Work request
Some of the lines below need repeating. Reproduce exactly those between the lines holding "LabMeta - Laboratório" and "<https://laboratorio-de-metaverso.github.io/web-labmeta/>", inclusive.

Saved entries

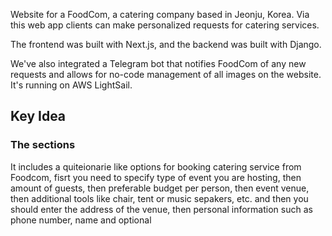 Website for a FoodCom, a catering company based in Jeonju, Korea. Via this web app clients can make personalized requests for catering services. 

The frontend was built with Next.js, and the backend was built with Django. 

We've also integrated a Telegram bot that notifies FoodCom of any new requests and allows for no-code management of all images on the website. It's running on AWS LightSail.

## Key Idea

### The sections 

It includes a quiteionarie like options for booking catering service from Foodcom, fisrt you need to specify type of event you are hosting, 
then amount of guests, then preferable budget per person, then event venue, then additional tools like chair, tent or music sepakers, etc. and then you should enter the address of the venue, then personal information such as phone number, name and optional 
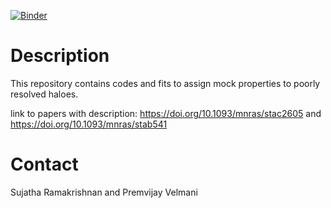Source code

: [![Binder](https://mybinder.org/badge_logo.svg)](https://mybinder.org/v2/gh/rsujatha/mockhaloprop/main?labpath=%2Fdemo_jupyternb%2Fdemo.ipynb)
# Description

This repository contains codes and fits to assign mock properties to poorly resolved haloes.

link to papers with description: https://doi.org/10.1093/mnras/stac2605 and https://doi.org/10.1093/mnras/stab541

# Contact 

Sujatha Ramakrishnan and Premvijay Velmani
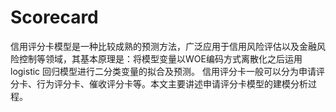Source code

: # Scorecard
信用评分卡模型是一种比较成熟的预测方法，广泛应用于信用风险评估以及金融风险控制等领域，其基本原理是：将模型变量以WOE编码方式离散化之后运用 logistic 回归模型进行二分类变量的拟合及预测。
信用评分卡一般可以分为申请评分卡、行为评分卡、催收评分卡等。本文主要讲述申请评分卡模型的建模分析过程。
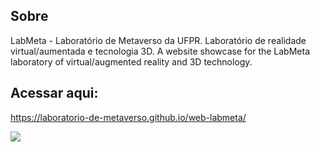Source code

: ## Sobre
LabMeta - Laboratório de Metaverso da UFPR. Laboratório de realidade virtual/aumentada e tecnologia 3D. A website showcase for the LabMeta laboratory of virtual/augmented reality and 3D technology.



## Acessar aqui:

<https://laboratorio-de-metaverso.github.io/web-labmeta/>

![](https://laboratorio-de-metaverso.github.io/web-labmeta/assets/icons/labgoggles-White.svg)  
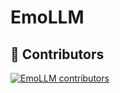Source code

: # EmoLLM


## 🌟 Contributors

[![EmoLLM contributors](https://contrib.rocks/image?repo=aJupyter/EmoLLM&max=200)](https://github.com/aJupyter/EmoLLM/graphs/contributors)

Solution
LabMeta - Laboratório de Metaverso da UFPR. Laboratório de realidade virtual/aumentada e tecnologia 3D. A website showcase for the LabMeta laboratory of virtual/augmented reality and 3D technology.



## Acessar aqui:

<https://laboratorio-de-metaverso.github.io/web-labmeta/>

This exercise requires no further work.